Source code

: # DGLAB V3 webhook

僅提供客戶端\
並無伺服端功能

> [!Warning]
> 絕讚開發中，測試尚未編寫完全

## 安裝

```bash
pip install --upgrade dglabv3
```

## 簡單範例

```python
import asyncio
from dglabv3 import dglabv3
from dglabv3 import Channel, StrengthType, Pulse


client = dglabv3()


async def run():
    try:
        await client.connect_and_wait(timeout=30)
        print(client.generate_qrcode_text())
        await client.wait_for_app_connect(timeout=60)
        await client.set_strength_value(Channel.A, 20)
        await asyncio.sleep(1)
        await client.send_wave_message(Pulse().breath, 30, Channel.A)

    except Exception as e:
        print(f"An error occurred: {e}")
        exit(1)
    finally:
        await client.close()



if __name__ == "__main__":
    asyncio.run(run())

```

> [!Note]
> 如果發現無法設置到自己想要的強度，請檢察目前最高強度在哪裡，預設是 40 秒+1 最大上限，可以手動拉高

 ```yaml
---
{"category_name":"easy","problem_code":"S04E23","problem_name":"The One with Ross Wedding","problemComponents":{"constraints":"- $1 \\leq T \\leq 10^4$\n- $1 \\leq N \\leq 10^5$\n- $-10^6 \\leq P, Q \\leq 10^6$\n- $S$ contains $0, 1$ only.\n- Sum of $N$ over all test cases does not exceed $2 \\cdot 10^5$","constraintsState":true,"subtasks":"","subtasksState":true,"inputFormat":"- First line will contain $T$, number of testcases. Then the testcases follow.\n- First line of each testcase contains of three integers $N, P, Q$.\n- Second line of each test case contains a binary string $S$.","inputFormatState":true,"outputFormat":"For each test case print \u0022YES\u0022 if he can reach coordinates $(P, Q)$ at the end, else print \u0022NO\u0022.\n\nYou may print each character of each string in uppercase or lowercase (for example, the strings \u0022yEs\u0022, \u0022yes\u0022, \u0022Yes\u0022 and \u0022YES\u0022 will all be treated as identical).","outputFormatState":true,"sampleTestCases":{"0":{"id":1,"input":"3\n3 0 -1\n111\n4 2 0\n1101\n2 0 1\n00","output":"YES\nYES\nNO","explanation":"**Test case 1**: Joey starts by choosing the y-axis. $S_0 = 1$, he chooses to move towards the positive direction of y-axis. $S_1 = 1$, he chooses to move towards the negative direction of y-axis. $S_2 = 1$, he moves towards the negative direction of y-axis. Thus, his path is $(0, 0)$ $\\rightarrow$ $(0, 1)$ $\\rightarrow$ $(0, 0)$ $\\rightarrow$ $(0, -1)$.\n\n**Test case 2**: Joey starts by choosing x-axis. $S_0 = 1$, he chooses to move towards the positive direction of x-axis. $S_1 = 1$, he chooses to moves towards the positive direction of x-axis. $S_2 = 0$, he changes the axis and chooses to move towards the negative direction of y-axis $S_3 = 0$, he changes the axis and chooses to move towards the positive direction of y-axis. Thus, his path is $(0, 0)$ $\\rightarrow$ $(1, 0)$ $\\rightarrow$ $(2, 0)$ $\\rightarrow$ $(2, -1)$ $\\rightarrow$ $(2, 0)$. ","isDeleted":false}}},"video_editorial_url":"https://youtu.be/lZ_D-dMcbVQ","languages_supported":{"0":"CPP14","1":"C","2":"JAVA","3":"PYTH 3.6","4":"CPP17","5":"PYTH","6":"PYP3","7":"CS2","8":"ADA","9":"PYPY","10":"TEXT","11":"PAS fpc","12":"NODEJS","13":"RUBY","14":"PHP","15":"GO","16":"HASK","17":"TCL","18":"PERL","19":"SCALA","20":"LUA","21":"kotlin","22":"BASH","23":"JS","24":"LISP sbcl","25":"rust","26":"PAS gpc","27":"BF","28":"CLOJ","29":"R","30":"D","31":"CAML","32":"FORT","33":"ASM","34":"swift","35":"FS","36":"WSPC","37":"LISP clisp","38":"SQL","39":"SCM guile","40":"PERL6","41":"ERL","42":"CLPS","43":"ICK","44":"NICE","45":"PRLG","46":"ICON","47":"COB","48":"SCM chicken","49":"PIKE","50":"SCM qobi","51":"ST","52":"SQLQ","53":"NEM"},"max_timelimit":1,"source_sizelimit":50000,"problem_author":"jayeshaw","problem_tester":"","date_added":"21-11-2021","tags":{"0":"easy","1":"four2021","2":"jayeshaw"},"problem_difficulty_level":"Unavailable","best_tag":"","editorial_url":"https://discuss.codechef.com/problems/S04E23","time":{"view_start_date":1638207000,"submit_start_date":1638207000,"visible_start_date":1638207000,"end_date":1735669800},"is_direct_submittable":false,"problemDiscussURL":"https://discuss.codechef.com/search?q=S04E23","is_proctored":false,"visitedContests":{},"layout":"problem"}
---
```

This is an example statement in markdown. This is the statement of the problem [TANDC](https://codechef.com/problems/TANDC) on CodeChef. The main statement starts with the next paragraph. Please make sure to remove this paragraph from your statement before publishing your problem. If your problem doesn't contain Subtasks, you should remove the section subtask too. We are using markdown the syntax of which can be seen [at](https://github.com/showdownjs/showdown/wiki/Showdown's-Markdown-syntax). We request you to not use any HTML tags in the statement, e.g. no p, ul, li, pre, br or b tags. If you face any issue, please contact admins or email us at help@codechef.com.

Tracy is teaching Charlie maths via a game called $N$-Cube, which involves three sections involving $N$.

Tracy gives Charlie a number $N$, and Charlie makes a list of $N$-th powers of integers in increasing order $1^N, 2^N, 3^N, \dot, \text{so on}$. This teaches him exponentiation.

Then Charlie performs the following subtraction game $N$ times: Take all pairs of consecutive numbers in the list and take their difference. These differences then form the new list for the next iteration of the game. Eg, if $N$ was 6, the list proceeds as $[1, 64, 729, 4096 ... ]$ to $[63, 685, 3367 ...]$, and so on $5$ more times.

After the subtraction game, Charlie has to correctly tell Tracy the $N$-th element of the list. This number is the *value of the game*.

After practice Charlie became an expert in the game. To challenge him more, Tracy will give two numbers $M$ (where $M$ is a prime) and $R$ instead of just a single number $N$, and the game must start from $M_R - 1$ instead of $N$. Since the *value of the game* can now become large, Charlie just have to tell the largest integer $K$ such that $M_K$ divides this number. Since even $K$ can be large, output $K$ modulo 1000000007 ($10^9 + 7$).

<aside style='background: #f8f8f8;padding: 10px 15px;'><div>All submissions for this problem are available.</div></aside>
++++++++++
Could you say how many lines in the listing contain the string "client"? Only the number, please.

7